• _Work item_: Work out the number of lines in the records that include the word "style"; reply with that number alone.

:: Listed records

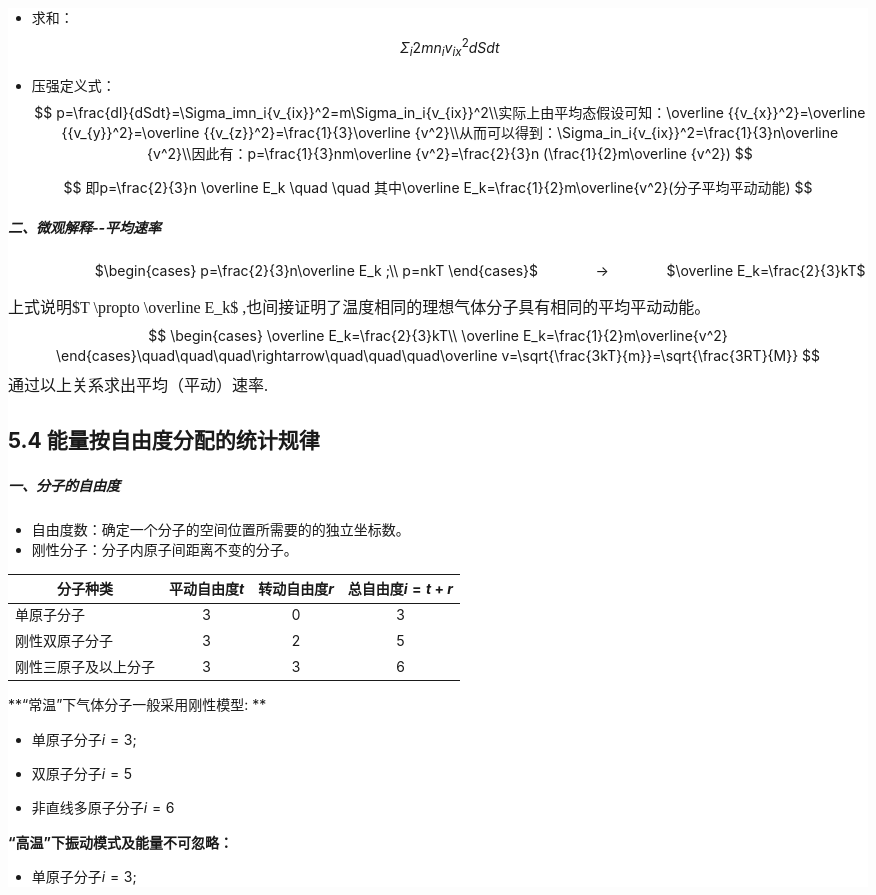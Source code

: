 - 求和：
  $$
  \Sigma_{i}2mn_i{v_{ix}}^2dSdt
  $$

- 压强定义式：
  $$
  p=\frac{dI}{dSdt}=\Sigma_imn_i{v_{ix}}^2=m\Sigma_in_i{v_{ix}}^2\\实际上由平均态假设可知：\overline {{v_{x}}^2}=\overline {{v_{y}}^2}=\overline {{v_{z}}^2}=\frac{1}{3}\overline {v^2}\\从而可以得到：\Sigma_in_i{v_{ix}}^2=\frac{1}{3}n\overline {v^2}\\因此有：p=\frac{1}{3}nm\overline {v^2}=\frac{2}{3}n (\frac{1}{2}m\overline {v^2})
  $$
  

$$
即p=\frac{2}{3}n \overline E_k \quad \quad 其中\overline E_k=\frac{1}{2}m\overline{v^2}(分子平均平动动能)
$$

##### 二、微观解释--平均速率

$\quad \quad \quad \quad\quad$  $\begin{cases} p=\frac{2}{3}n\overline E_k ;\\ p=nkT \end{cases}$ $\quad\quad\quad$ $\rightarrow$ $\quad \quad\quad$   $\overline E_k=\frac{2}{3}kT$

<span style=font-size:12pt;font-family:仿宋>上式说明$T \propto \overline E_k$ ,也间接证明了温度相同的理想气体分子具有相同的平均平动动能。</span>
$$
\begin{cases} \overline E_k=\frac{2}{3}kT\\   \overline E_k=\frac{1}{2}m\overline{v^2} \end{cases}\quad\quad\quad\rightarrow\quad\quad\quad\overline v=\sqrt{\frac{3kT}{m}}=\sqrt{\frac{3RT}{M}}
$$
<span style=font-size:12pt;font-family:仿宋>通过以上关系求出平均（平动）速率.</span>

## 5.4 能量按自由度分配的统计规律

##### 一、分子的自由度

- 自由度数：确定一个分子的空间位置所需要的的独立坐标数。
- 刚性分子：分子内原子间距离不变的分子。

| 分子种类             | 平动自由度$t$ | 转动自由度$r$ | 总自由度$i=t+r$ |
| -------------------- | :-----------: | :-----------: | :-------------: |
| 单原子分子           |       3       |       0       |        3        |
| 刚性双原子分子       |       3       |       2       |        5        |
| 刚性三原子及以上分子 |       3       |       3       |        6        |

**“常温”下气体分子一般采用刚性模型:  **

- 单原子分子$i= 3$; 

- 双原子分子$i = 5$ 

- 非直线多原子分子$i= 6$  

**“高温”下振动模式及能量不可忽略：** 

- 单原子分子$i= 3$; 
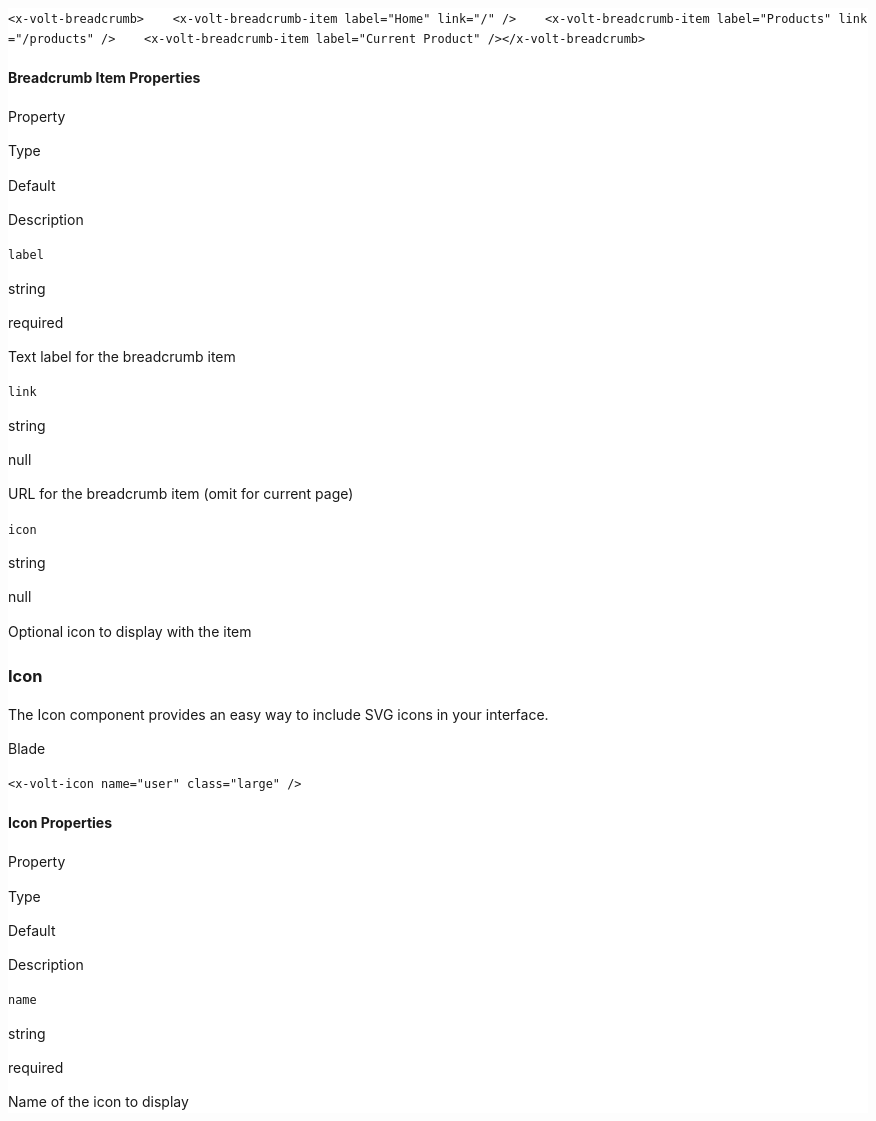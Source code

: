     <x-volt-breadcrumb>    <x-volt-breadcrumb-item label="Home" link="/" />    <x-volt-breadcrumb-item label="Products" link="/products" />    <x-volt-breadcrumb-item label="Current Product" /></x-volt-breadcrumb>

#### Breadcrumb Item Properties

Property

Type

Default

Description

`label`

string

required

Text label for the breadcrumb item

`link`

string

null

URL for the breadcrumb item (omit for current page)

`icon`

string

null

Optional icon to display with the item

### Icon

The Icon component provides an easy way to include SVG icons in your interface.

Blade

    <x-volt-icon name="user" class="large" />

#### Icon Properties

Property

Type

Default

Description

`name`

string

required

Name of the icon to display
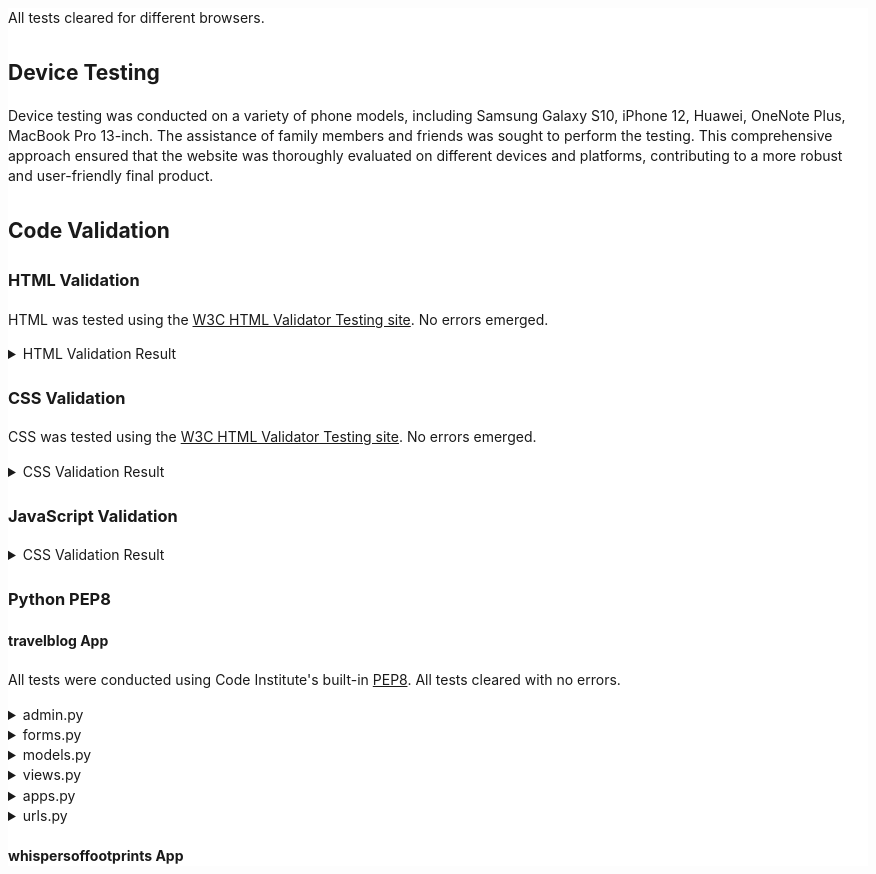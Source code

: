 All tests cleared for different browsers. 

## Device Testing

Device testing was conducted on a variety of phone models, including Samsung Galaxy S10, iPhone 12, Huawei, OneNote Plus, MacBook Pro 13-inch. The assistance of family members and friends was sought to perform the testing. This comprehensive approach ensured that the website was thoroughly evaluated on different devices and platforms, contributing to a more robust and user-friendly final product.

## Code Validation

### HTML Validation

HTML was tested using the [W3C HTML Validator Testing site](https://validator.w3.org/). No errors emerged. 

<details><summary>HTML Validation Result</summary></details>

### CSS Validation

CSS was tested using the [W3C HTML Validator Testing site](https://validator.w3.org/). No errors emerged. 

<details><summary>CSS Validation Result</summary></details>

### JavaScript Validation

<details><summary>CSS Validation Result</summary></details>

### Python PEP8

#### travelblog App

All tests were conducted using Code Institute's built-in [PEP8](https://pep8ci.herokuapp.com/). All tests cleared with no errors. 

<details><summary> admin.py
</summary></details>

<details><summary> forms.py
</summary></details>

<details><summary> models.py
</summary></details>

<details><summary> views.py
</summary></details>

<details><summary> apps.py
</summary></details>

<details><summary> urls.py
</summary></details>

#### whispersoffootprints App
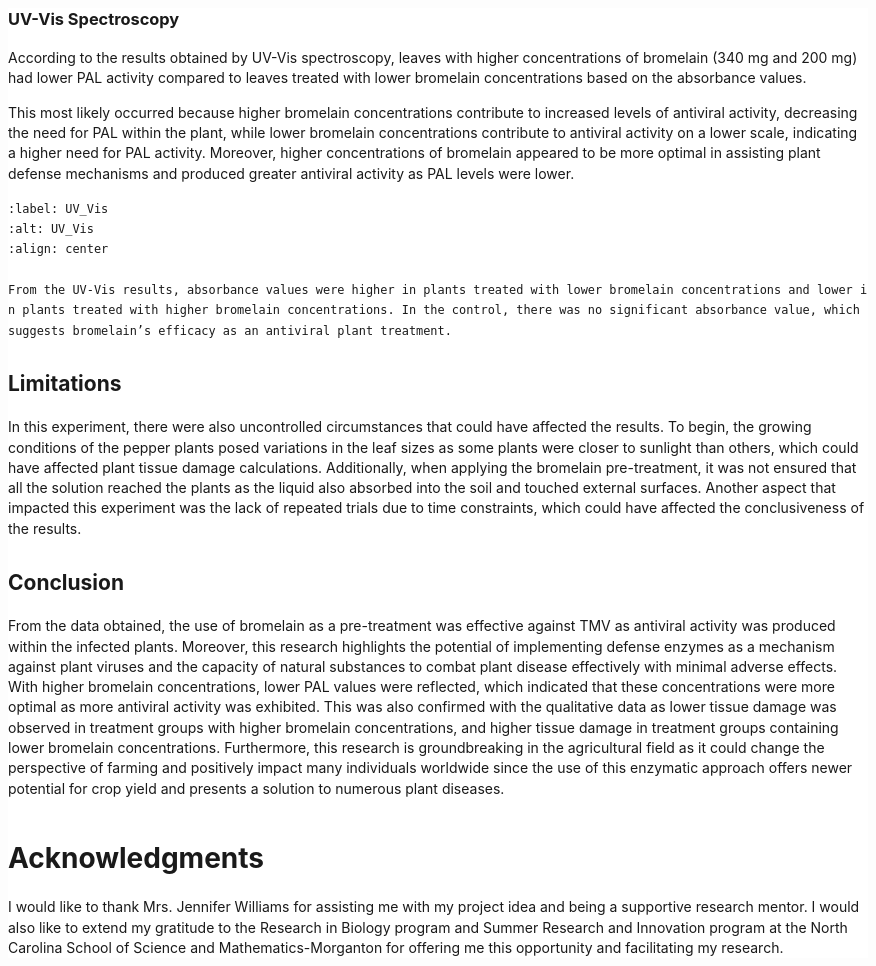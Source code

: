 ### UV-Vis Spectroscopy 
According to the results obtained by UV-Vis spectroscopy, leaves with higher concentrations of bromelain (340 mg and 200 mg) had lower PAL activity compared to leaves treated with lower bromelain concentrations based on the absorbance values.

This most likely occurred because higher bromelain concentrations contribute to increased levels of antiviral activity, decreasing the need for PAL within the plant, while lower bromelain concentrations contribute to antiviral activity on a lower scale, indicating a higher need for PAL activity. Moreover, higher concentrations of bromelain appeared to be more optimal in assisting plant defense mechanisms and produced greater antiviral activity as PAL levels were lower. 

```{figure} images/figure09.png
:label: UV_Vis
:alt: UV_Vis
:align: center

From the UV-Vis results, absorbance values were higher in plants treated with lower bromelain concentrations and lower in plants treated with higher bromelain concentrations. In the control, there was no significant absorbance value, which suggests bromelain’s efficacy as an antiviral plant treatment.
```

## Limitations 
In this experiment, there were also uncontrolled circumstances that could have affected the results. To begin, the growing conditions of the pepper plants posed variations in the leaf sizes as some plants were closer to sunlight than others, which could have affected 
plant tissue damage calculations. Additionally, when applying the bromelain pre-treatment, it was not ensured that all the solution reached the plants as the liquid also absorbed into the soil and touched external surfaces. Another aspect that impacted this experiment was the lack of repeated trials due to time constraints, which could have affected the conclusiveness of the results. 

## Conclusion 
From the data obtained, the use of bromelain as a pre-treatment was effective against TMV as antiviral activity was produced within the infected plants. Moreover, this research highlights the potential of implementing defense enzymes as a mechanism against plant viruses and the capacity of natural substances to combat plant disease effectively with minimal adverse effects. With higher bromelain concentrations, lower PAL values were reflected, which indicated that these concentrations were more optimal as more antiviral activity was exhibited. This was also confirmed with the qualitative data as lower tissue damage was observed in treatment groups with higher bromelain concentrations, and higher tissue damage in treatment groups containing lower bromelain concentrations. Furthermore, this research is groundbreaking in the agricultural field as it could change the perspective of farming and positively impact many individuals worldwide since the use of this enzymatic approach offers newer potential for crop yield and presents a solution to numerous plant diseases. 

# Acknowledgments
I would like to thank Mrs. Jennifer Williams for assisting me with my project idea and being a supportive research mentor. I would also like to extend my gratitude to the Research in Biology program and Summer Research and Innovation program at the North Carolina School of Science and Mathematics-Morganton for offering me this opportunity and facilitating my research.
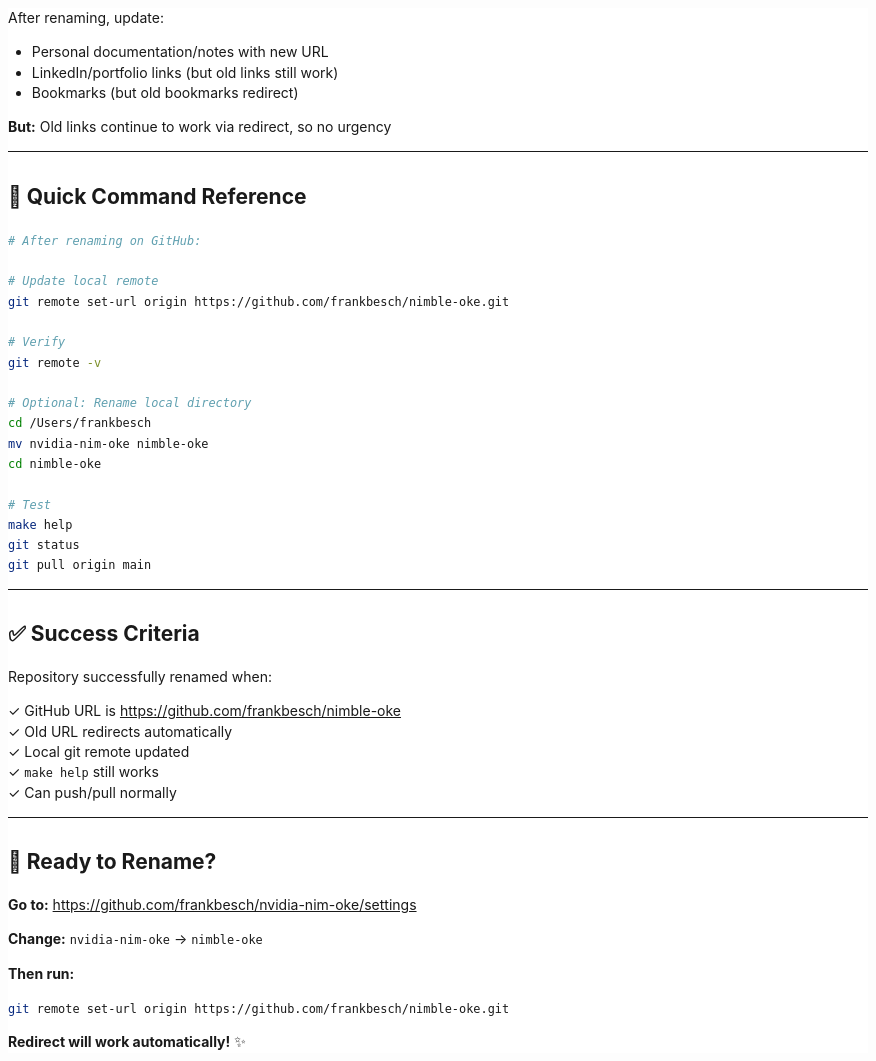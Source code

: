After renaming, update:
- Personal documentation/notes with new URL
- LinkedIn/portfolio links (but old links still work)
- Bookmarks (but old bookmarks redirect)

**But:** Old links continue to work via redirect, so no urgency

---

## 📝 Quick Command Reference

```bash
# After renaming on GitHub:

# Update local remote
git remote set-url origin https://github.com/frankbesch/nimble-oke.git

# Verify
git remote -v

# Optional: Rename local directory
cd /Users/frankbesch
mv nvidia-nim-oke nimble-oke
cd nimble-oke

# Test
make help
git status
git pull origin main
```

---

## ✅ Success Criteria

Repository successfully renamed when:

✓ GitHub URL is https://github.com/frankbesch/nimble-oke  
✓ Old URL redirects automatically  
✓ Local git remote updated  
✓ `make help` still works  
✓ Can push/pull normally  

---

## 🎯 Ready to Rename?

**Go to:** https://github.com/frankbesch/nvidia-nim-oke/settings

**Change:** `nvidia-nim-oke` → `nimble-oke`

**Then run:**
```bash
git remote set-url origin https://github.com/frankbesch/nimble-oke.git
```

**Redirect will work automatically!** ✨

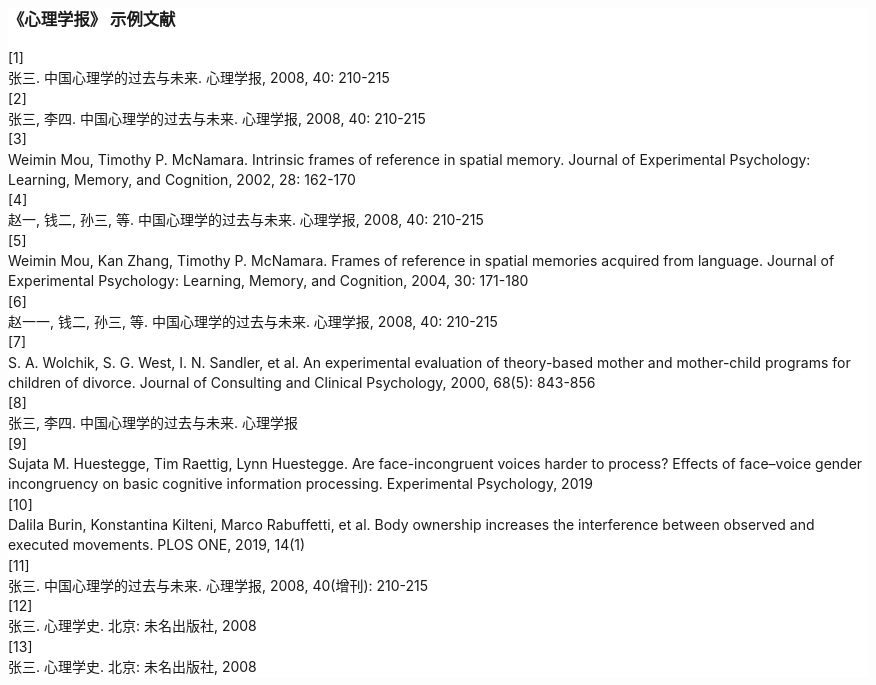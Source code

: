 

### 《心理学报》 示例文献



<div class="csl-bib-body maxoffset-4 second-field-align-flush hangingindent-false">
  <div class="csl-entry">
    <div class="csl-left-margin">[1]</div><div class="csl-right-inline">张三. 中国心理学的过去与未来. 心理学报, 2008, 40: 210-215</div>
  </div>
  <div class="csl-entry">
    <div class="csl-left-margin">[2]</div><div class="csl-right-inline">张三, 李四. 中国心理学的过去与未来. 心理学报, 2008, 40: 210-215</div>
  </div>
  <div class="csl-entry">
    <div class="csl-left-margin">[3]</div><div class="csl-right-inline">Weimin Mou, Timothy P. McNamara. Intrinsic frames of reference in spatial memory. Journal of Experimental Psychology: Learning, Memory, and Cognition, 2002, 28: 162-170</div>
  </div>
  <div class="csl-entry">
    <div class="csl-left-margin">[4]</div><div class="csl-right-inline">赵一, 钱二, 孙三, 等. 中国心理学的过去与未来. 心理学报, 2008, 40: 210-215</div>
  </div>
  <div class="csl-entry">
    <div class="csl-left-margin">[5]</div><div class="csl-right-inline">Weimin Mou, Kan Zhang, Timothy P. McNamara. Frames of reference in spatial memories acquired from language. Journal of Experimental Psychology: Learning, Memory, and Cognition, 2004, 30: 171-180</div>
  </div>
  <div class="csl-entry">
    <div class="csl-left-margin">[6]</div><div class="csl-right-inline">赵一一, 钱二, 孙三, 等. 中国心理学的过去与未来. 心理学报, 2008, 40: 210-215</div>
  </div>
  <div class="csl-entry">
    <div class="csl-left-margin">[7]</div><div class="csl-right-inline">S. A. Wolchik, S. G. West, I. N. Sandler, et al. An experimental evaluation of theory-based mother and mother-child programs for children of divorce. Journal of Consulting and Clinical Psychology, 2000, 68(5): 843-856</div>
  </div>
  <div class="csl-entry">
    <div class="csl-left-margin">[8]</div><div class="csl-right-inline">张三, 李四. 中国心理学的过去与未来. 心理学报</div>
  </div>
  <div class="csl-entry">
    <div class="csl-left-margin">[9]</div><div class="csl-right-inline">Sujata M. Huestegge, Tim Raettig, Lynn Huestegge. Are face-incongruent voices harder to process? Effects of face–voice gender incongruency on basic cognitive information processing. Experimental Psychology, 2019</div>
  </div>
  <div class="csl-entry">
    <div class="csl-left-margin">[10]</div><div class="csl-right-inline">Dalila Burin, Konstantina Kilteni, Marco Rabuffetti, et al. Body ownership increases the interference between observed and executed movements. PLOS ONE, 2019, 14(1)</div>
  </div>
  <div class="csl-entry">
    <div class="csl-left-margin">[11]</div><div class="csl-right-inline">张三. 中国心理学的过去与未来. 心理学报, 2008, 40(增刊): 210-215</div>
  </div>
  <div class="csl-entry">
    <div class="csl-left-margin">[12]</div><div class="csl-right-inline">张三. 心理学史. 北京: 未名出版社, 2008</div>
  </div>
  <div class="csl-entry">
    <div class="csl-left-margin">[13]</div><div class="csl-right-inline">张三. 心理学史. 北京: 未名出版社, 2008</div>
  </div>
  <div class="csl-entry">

::::

• _Task response_: 2